**WHAT TO PRODUCE:** From the data below, return each line in which the string "totalScore" is found.

(Records excerpted from a collection)

========================================================================

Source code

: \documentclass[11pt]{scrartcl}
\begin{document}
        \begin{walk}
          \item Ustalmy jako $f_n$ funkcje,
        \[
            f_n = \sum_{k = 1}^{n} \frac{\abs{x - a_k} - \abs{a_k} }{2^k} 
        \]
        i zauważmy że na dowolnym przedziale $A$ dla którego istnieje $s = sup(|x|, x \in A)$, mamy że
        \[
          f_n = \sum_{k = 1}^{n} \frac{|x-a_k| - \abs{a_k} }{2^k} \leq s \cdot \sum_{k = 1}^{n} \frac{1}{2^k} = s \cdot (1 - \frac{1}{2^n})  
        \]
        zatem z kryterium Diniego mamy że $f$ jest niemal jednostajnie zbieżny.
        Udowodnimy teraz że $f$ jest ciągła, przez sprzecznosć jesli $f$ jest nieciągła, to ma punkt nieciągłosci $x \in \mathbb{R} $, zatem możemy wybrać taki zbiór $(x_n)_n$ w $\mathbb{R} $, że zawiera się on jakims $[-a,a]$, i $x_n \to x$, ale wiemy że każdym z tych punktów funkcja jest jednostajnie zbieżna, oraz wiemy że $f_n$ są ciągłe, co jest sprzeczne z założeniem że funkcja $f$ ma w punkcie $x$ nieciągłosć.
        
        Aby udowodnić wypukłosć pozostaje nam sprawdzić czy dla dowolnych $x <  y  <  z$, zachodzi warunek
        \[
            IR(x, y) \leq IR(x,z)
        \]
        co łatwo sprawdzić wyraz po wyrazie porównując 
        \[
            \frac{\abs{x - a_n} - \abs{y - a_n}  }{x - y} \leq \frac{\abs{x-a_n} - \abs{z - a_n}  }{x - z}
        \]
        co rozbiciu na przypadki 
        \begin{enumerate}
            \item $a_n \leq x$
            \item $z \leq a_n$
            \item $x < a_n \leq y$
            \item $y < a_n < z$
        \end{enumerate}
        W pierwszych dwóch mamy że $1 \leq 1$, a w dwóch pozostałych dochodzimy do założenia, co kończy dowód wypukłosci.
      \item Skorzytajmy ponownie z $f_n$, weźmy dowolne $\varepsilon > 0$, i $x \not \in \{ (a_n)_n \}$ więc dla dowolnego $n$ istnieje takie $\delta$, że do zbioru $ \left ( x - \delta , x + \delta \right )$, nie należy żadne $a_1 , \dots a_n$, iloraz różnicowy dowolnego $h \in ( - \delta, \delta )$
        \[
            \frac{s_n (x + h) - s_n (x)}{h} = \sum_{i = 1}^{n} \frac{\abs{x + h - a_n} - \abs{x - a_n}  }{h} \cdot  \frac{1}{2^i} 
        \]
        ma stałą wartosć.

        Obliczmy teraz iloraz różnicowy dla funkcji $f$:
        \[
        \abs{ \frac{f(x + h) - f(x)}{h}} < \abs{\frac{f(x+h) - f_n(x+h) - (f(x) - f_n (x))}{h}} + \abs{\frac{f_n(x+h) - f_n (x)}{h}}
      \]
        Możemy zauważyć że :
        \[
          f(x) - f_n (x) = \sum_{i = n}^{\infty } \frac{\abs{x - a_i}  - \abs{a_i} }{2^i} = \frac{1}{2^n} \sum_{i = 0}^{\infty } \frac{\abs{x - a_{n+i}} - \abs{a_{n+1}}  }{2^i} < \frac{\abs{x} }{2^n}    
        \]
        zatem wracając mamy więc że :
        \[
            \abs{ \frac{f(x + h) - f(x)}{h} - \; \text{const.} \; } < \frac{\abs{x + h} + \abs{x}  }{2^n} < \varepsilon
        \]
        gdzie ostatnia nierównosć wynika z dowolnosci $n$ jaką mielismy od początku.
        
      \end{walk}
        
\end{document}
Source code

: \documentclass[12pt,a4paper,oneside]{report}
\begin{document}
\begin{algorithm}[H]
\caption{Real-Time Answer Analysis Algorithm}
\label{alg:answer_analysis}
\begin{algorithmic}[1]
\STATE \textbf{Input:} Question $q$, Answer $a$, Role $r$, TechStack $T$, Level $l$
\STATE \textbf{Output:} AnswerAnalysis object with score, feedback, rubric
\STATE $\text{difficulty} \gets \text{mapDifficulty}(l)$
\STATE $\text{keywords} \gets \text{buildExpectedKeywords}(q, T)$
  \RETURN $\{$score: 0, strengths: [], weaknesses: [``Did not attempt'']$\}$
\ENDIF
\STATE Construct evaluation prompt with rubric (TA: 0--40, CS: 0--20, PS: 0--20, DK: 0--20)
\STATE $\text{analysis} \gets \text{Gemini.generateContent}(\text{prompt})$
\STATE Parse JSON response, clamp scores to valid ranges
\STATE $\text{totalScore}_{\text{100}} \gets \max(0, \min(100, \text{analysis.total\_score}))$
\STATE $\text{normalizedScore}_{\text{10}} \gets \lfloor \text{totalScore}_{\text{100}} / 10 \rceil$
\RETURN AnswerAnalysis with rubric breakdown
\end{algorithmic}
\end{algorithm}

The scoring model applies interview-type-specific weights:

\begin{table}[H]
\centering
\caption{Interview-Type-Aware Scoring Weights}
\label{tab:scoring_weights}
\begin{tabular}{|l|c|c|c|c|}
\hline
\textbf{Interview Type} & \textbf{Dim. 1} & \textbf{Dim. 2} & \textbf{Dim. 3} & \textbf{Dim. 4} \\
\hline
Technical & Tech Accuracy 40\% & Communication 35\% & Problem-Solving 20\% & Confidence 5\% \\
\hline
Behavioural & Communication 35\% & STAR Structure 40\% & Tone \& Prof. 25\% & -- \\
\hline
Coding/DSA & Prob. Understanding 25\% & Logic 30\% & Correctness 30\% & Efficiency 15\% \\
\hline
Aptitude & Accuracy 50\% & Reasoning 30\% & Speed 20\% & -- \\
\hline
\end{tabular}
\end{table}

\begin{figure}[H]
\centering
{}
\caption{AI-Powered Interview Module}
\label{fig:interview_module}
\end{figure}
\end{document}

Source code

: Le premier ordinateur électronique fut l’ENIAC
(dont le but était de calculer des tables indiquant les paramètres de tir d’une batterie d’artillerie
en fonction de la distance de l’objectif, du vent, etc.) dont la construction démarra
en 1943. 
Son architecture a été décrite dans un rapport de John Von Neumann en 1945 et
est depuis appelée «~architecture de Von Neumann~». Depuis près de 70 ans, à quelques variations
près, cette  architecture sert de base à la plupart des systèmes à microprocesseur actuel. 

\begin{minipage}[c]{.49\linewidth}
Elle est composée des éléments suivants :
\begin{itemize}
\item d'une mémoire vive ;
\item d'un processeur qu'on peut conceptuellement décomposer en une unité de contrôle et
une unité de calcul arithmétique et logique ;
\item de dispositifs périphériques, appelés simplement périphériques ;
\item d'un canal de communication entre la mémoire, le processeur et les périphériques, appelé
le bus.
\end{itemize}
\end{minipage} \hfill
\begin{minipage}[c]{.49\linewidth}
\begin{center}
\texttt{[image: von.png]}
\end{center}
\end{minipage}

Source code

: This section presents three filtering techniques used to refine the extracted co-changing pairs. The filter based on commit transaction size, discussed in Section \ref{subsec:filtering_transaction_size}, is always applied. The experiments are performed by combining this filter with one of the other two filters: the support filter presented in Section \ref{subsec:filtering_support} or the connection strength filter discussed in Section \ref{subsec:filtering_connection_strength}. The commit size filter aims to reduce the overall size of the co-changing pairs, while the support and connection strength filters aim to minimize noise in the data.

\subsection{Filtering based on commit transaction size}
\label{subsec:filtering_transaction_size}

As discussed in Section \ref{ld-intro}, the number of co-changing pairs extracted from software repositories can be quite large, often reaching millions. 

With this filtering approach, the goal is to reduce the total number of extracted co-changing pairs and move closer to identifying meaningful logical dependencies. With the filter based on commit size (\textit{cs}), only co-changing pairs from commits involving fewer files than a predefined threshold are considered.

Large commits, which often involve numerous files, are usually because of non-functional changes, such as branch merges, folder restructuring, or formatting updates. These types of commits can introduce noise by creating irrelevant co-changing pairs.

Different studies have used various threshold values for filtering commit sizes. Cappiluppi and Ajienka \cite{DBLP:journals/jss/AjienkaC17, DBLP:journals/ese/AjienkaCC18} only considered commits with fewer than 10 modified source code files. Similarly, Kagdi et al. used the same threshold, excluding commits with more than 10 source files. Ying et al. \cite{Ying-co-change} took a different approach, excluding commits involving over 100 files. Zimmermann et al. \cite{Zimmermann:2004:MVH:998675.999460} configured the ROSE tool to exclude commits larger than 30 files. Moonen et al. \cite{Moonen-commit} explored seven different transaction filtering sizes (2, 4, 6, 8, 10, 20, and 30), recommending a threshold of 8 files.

========================================================================

**EXPECTED ANSWER:**
\STATE $\text{totalScore}_{\text{100}} \gets \max(0, \min(100, \text{analysis.total\_score}))$
\STATE $\text{normalizedScore}_{\text{10}} \gets \lfloor \text{totalScore}_{\text{100}} / 10 \rceil$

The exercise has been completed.